Using longitudinal data, and characterizing BMI trajectories by their socio-economic profiles and by potential underlying mechanisms is useful in that it sheds light on groups where intervention would be most helpful. Our results suggest that the preschool period is ripe for attempting to modify these trajectories, whereas interventions in primary or secondary schools being perhaps less useful to prevent obesity.

The results of this study should be interpreted taking account of important limitations. First, owing to missing data, the final model was estimated using only about half of the original cohort, introducing a potential source of bias. As most longitudinal studies, loss to follow-up in the Millennium Cohort Study is greater in children from more socially deprived backgrounds, it is therefore likely that children excluded from our analyses because of missing data had higher rates of overweight and obesity than those included in our analyses. We therefore may underestimate the relationship between markers of socio-economic background and the risk of following an overweight or obese trajectory; that is, socio-economic inequalities in the development of overweight and obesity may actually be even more important than what shown here. Second, our analytical technique shares the limitations of other clustering techniques. Even though researchers use a number of statistical fit criteria as a guide, the problem of determining the number of classes has not been completely resolved. Furthermore, it should also be noted that latent trajectories are not directly observed clusters but groups constructed on the basis of the pattern of responses over a fixed number of observation periods. These methods therefore do not predict the development of BMI in an individual, nor produce overall population prevalences, instead trajectories are derived by assigning each child a probability of membership based on their overall longitudinal symptom history. Finally, although we have accurate measures of children’s height and weight, we caution that while a high BMI is usually synonymous with overweight or obesity, this is not always the case. BMI does not measure adiposity and cannot account for other factors such as muscularity. Therefore, some children with a high BMI may not be overweight or obese, and thresholds based on BMI are not valid tools to accurately diagnose individual-level overweight or obesity.

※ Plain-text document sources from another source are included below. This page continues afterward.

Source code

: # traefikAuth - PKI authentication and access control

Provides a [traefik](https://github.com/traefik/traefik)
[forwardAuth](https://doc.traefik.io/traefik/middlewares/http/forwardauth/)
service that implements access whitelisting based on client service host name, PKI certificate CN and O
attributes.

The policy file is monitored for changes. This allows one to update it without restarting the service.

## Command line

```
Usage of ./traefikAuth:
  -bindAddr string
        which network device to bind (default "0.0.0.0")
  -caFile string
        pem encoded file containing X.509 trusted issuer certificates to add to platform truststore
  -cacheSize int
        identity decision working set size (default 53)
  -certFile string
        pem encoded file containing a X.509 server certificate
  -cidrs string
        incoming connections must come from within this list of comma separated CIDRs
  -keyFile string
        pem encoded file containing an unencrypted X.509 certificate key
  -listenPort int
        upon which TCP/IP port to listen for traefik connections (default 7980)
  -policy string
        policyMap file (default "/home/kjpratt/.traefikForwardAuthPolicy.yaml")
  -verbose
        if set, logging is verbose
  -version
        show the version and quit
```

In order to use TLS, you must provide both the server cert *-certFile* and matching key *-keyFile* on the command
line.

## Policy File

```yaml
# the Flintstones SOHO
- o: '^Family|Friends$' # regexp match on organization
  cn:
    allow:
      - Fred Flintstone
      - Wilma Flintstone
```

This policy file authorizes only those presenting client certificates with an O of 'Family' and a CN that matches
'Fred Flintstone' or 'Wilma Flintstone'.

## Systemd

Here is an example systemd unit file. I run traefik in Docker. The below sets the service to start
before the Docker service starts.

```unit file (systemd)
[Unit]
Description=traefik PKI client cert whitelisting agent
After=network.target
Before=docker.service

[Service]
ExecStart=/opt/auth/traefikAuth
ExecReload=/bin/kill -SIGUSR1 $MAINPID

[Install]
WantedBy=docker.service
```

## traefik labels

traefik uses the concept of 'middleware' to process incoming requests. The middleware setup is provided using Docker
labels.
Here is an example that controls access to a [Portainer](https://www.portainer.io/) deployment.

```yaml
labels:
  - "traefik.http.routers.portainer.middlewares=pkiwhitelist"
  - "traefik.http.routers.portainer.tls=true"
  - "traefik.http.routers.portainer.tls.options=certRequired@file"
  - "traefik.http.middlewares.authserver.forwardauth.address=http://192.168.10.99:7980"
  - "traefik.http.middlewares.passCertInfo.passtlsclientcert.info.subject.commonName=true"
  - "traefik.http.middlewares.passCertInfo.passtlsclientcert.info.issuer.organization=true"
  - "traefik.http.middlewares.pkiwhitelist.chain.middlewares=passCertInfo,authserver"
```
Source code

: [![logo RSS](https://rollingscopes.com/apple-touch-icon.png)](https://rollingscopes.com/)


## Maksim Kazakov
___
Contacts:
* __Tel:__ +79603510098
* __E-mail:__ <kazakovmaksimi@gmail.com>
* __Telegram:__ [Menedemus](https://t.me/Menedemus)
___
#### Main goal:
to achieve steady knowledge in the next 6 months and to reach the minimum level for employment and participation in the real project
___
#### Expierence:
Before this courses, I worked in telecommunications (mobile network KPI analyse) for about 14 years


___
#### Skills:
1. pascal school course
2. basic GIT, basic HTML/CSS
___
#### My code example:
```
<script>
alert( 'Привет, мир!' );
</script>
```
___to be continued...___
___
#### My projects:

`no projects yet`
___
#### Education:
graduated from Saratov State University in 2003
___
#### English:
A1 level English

Although there were some limitations to this study, there were also numerous strengths. Our data’s prospective, longitudinal, population-based design representative at a national level and spanning a large portion of early and mid-childhood, is a major strength. This study adds to a literature often using small, regional samples of children, by being able to use a large and representative sample, allowing us to include nearly 10 000 children in our analytical sample, to use an age- and sex-adjusted continuous measure of BMI rather than dichotomous measures of overweight or obesity, which is especially important in early childhood to avoid misclassification, and to carry out analyses separately for boys and girls. The rich Millennium Cohort Study data allowed us a large enough sample size to explore a number of important socio-economic variables and potential mechanisms. Height and weight were directly measured by trained interviewers; this is important as parental reports tend to result in overestimates overweight and obesity, especially at younger ages.22

Early-life factors may be crucial in setting up lifelong BMI trajectories, which are in turn associated to lifelong health and mortality. Our results suggest tracking may be an important concept even from early childhood, especially for obesity. Overweight and obesity trajectories both seem to be linked to more disadvantaged family backgrounds, but not in the same way and working through different mechanisms. Our findings suggest that, for obesity, mechanisms in pregnancy and infancy are crucial, whereas for the overweight trajectory, further research should focus on potential mechanisms in the 3–5 age group. These results suggest that the early years may be critical for tackling growing socio-economic inequalities in childhood overweight.